About this task:
For each line below that includes the string "video", show the whole line.

Exercise data:
· · · · · · ·

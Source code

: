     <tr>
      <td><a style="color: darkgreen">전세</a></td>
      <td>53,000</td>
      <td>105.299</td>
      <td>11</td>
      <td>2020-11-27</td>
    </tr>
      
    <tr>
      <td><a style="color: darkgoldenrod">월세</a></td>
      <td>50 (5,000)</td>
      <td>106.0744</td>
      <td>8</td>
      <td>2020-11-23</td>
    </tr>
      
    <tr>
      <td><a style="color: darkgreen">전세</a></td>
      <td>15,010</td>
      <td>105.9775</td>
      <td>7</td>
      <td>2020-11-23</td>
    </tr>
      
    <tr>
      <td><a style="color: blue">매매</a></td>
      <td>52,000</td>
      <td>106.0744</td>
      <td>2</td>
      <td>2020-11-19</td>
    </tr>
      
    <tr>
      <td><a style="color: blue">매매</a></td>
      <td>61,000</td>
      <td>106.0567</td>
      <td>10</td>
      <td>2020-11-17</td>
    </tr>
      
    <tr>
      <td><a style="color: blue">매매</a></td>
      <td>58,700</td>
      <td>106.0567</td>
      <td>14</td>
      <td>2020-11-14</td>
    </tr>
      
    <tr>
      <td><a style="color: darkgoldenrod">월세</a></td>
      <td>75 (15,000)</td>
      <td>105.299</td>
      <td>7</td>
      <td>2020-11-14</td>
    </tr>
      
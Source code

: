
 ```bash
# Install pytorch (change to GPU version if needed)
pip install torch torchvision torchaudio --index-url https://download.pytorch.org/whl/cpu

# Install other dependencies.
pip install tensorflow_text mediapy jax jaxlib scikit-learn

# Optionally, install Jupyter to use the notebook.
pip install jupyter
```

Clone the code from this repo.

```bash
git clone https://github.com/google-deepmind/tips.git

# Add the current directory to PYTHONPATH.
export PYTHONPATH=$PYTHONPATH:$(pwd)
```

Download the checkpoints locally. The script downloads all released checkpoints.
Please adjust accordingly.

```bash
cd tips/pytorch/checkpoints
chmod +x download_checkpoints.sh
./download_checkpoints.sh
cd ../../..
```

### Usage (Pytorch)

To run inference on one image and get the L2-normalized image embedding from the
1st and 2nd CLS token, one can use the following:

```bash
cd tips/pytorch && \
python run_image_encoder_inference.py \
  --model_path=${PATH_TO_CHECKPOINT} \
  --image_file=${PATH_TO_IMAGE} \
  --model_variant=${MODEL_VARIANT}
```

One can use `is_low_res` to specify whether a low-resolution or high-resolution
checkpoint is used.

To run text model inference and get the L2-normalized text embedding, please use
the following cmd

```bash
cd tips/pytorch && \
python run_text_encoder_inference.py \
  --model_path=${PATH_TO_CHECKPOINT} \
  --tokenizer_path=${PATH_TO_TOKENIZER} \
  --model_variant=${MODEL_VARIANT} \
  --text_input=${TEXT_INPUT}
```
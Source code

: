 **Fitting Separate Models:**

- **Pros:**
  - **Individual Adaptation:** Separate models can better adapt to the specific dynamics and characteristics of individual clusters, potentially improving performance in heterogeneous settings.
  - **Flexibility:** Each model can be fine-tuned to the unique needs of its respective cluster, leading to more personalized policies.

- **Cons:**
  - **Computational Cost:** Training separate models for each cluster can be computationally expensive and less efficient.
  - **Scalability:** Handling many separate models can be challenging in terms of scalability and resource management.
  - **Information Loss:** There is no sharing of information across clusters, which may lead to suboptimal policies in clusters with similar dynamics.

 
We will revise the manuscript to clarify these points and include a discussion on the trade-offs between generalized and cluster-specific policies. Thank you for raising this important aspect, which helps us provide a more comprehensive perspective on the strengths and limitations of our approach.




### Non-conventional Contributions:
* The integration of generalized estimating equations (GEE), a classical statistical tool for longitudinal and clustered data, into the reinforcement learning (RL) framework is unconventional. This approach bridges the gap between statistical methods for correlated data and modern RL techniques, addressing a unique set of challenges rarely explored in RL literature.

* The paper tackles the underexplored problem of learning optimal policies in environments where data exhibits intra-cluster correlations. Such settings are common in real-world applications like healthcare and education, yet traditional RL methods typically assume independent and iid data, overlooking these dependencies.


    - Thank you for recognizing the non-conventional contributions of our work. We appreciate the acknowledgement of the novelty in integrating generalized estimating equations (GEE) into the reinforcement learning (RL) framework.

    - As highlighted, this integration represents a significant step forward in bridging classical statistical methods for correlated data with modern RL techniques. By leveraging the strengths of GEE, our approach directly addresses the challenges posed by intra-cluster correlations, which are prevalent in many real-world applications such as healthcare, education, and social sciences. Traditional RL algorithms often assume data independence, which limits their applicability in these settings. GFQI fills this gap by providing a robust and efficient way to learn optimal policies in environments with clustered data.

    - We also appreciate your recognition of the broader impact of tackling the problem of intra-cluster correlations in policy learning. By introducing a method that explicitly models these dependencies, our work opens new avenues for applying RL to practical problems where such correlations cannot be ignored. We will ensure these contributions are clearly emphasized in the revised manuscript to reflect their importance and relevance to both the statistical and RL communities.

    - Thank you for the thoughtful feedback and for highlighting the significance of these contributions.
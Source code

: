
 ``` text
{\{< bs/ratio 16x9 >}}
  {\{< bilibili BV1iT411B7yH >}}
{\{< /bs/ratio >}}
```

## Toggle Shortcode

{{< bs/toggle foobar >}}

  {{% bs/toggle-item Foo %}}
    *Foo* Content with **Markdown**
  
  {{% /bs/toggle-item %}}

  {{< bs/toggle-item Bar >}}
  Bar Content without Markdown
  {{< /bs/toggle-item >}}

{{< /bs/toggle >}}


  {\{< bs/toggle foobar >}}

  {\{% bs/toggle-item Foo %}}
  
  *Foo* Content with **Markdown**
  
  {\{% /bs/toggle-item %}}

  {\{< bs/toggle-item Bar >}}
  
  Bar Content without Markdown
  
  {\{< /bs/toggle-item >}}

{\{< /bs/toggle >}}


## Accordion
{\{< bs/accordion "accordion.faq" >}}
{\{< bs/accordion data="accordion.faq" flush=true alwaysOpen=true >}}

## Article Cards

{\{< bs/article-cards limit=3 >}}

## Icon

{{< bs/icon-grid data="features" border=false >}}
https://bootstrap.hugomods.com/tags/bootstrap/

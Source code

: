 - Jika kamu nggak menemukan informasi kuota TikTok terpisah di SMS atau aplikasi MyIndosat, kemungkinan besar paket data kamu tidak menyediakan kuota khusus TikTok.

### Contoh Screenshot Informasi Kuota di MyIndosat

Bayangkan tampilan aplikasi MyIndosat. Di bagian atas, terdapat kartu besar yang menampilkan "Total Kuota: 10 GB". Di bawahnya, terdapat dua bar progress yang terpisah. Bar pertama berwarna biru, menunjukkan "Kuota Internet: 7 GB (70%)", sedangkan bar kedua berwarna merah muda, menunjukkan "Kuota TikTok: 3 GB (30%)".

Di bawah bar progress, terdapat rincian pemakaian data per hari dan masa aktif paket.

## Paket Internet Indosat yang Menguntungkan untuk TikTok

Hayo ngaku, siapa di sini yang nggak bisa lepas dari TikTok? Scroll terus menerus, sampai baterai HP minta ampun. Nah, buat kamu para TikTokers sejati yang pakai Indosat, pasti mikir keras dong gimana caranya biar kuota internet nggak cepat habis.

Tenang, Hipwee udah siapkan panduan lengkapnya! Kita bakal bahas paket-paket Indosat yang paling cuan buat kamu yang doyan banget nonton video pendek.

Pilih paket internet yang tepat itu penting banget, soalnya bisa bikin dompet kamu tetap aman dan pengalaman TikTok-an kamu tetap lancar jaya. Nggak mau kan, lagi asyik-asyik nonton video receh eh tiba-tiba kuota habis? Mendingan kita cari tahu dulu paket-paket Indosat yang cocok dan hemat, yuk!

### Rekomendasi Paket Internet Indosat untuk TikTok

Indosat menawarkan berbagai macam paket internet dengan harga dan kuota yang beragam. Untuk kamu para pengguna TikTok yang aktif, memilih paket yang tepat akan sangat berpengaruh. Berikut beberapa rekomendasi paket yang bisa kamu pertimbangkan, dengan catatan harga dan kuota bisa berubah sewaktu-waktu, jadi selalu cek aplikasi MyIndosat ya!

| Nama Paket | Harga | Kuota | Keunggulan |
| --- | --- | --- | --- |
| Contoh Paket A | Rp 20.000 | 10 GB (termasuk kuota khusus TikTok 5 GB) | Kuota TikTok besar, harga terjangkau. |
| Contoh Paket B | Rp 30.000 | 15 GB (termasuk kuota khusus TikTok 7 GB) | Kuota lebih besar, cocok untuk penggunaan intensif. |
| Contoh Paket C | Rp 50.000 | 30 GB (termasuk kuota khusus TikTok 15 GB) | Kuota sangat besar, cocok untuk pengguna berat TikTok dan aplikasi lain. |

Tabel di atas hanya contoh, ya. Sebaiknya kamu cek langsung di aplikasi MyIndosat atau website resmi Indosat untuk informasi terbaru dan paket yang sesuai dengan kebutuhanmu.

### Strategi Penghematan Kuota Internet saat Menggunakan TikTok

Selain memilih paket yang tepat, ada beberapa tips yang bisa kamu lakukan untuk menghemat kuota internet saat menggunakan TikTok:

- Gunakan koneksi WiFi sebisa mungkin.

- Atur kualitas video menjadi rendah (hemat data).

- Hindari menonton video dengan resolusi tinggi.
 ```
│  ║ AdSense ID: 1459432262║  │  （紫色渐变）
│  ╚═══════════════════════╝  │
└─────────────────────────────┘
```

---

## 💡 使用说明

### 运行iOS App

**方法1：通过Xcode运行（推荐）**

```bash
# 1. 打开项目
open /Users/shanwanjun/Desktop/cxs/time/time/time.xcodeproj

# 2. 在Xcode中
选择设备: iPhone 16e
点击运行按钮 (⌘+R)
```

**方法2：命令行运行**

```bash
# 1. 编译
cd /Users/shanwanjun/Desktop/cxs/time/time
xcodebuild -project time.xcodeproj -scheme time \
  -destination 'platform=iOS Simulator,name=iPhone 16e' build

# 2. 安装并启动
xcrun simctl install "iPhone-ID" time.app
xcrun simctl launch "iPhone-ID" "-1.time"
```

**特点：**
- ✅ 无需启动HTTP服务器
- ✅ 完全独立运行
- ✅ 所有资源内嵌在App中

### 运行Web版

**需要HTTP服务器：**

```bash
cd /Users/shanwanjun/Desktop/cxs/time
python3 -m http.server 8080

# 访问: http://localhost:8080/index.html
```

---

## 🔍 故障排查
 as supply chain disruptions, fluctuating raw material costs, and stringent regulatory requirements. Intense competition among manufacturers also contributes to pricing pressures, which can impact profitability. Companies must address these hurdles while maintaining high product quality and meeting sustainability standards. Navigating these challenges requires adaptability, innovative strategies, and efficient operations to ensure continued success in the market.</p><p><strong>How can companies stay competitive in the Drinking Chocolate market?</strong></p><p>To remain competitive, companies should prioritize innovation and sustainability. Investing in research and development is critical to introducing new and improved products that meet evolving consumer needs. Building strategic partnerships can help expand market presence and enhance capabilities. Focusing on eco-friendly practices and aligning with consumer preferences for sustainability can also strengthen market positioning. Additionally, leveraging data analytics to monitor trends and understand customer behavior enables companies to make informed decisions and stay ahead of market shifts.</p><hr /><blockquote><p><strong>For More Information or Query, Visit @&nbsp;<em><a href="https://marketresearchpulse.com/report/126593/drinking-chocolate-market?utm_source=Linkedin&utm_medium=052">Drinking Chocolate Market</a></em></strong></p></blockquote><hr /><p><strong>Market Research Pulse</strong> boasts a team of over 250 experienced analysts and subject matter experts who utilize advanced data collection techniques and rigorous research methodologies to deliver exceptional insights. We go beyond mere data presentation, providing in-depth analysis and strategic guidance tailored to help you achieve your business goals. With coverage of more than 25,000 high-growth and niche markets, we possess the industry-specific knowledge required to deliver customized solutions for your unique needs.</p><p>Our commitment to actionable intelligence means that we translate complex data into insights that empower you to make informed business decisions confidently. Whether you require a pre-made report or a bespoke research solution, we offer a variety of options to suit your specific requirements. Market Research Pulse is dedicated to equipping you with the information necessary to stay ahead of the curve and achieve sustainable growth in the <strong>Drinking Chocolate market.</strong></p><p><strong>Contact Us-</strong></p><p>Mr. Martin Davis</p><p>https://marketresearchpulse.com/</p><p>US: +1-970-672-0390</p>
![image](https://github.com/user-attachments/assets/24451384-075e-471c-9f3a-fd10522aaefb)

· · · · · · ·

Solution to the problem:
Tenang, Hipwee udah siapkan panduan lengkapnya! Kita bakal bahas paket-paket Indosat yang paling cuan buat kamu yang doyan banget nonton video pendek.
Pilih paket internet yang tepat itu penting banget, soalnya bisa bikin dompet kamu tetap aman dan pengalaman TikTok-an kamu tetap lancar jaya. Nggak mau kan, lagi asyik-asyik nonton video receh eh tiba-tiba kuota habis? Mendingan kita cari tahu dulu paket-paket Indosat yang cocok dan hemat, yuk!
- Atur kualitas video menjadi rendah (hemat data).
- Hindari menonton video dengan resolusi tinggi.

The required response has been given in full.